Congress art

2nd & Peabody

Davidson County Chancellor Anne Martin this week denied a request from Rutledge Hill residents that she overturn the Metro Planning Commission’s approval of height modifications for two multi-tower projects in the area.

Three residents of the City Lights condominium building — located near the sites of the two proposed projects — sued both the developers and Metro earlier this year, alleging that the Planning Commission had improperly permitted the projects.

The Second and Peabody development (read here), to be undertaken by The Congress Group, is planned for three towers of 36, 32 and 18 stories while a nearby development from Centrum (read here) is planned for towers of 39, 32 and 29 stories. The developers were forced to seek Metro modifications, as existing guidelines cap heights in the neighborhood significantly lower. Developers are able to negotiate with Metro for additional building height in exchange for the projects offering benefits like green space, superior design and public parking — concessions that Martin called subjective. About two dozen projects have been granted such modifications in recent years.

Martin wrote in her order upholding the Planning Commission’s approval that she was “not unsympathetic” to the neighbors’ concerns.
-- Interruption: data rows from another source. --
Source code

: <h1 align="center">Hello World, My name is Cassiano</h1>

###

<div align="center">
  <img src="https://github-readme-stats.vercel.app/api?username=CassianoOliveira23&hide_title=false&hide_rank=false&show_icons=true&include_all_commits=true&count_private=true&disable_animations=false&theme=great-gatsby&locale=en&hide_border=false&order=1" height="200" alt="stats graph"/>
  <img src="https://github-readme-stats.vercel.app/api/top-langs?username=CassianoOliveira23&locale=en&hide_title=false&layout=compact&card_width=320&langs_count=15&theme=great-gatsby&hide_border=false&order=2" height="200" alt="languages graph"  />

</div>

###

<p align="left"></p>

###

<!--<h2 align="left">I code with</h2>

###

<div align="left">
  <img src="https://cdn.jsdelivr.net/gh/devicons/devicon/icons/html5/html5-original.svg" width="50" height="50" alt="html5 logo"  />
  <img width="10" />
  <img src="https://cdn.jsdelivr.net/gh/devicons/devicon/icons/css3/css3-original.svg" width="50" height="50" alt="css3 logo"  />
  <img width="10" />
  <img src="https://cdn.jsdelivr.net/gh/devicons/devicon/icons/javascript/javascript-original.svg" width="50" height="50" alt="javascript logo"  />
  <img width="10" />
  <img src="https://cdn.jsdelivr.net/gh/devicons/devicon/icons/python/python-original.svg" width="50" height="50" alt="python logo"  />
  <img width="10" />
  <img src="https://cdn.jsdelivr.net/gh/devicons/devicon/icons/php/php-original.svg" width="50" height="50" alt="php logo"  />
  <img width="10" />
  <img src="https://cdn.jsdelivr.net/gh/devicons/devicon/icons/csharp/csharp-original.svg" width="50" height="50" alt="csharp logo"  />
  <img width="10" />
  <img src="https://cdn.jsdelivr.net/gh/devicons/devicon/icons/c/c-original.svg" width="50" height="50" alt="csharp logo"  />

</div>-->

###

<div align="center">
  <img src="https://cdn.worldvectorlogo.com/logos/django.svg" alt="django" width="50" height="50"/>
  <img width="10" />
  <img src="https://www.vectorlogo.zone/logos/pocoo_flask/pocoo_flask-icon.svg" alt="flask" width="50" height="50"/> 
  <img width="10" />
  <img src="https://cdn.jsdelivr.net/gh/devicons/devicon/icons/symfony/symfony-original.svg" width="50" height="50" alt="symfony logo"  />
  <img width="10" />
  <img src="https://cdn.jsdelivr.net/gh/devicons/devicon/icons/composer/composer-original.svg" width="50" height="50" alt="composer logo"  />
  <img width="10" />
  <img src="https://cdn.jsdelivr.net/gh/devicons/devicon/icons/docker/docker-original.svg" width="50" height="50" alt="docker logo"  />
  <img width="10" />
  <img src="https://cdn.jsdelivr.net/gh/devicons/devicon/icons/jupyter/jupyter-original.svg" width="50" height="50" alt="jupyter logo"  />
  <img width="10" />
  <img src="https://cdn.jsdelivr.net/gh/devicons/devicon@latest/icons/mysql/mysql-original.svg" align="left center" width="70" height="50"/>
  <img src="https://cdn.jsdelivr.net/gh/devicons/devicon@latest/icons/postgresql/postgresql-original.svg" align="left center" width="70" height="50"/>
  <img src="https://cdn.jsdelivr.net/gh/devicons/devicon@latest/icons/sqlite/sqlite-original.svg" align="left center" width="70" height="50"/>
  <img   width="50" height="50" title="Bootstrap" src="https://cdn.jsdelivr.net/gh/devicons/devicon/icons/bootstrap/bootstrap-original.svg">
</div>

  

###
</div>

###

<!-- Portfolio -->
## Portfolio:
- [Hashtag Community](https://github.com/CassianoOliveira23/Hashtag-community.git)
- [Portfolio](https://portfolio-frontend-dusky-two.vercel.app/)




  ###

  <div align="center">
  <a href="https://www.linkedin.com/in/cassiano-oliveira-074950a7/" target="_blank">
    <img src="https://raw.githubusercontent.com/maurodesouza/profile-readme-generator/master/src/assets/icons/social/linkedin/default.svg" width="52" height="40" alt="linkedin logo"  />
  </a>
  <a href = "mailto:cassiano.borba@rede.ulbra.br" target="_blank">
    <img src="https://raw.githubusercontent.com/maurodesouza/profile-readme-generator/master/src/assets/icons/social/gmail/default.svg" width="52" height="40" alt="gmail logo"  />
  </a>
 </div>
“Indeed, as citizens of Nashville, we are all interested in appropriate, well-considered growth and residing in a city that is not for sale to developers,” she wrote. “It is difficult to understand what standards the Planning Commission and its staff are applying in approving these projects given how out of skew they are with the existing neighborhoods and the standards set out in the [downtown code]. It is not, however, for the Court to substitute its judgment for that of the Planning Commission, but rather to evaluate the process to determine if it acted in a manner exceeding its authority, was arbitrary and capricious, or made a decision not supported by the substantial evidence in the record. In this case the Court cannot make such a finding.

“If the leadership of Nashville is going to continue to create flexible standards to modify well-thought-out and drafted zoning ordinances, then courts are limited in the effectiveness of their review authority,” she added.

Steve Snyder, one of the neighbors, said that his group was evaluating appeal options.

“Chancellor Martin’s order is concerning in that it seems to say that the Planning Commission has unlimited discretion to grant ‘height modifications’ in the downtown area based on very subjective and vague criteria,” he said. “As a consequence of this decision, there could be no height limits on future development in Downtown Nashville. The decision undermines the whole plan created by the Downtown Code of unique, thoughtfully designed neighborhoods or subdistricts. All Nashvillians should be concerned about what future development and densities in our city will look like.” 

The Congress Group, the Boston-based company working on the Second and Peabody development, said via a spokesperson that it was pleased with the ruling and that the company looks forward to “delivering its many benefits to the community, which includes 59,000 square feet of activated public space, all pursuant to the very high standards imposed by the Planning Commission and Planning Department staff.”

Added Chicago-based Centrum: “We feel the Order reflects the careful, deliberate process led by the City of Nashville, culminating with Planning Commission approval, that will enable us to develop a transformative project at the Cumulus site. With world class architecture and 1.5 acres in total park space, our project will provide tremendous public benefit.”